:: EXERCISE ::
Which lines of the data contain the string "mathrm"? Show each of them.

:: DATA TO USE ::

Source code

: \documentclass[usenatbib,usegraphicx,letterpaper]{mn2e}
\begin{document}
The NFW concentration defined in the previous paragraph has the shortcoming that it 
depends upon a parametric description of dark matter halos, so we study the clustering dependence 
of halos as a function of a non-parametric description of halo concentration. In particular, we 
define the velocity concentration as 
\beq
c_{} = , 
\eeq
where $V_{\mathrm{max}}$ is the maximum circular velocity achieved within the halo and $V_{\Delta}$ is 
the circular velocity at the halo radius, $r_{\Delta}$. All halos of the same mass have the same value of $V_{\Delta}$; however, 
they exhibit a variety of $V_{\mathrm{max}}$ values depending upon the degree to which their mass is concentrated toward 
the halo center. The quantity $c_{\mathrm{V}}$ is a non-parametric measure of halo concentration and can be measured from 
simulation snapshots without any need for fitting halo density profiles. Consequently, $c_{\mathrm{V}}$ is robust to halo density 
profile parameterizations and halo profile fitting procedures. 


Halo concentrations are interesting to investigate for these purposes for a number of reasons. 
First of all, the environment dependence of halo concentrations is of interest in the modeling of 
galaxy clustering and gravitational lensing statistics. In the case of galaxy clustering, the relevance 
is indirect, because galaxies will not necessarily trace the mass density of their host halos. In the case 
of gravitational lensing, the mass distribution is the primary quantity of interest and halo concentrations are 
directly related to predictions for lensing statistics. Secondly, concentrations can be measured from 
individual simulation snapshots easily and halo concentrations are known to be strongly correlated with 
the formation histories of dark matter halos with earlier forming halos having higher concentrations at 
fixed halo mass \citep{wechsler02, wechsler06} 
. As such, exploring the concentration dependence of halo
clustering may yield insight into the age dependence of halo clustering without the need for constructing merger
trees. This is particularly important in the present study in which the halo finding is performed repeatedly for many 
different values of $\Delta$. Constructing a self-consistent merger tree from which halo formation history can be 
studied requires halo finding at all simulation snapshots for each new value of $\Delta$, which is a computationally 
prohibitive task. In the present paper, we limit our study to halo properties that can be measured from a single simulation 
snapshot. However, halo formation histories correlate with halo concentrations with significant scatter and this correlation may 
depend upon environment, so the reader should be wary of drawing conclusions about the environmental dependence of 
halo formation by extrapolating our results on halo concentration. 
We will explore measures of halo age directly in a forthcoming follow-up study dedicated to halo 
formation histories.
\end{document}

:: EXERCISE RESULT ::
where $V_{\mathrm{max}}$ is the maximum circular velocity achieved within the halo and $V_{\Delta}$ is 
they exhibit a variety of $V_{\mathrm{max}}$ values depending upon the degree to which their mass is concentrated toward 
the halo center. The quantity $c_{\mathrm{V}}$ is a non-parametric measure of halo concentration and can be measured from 
simulation snapshots without any need for fitting halo density profiles. Consequently, $c_{\mathrm{V}}$ is robust to halo density 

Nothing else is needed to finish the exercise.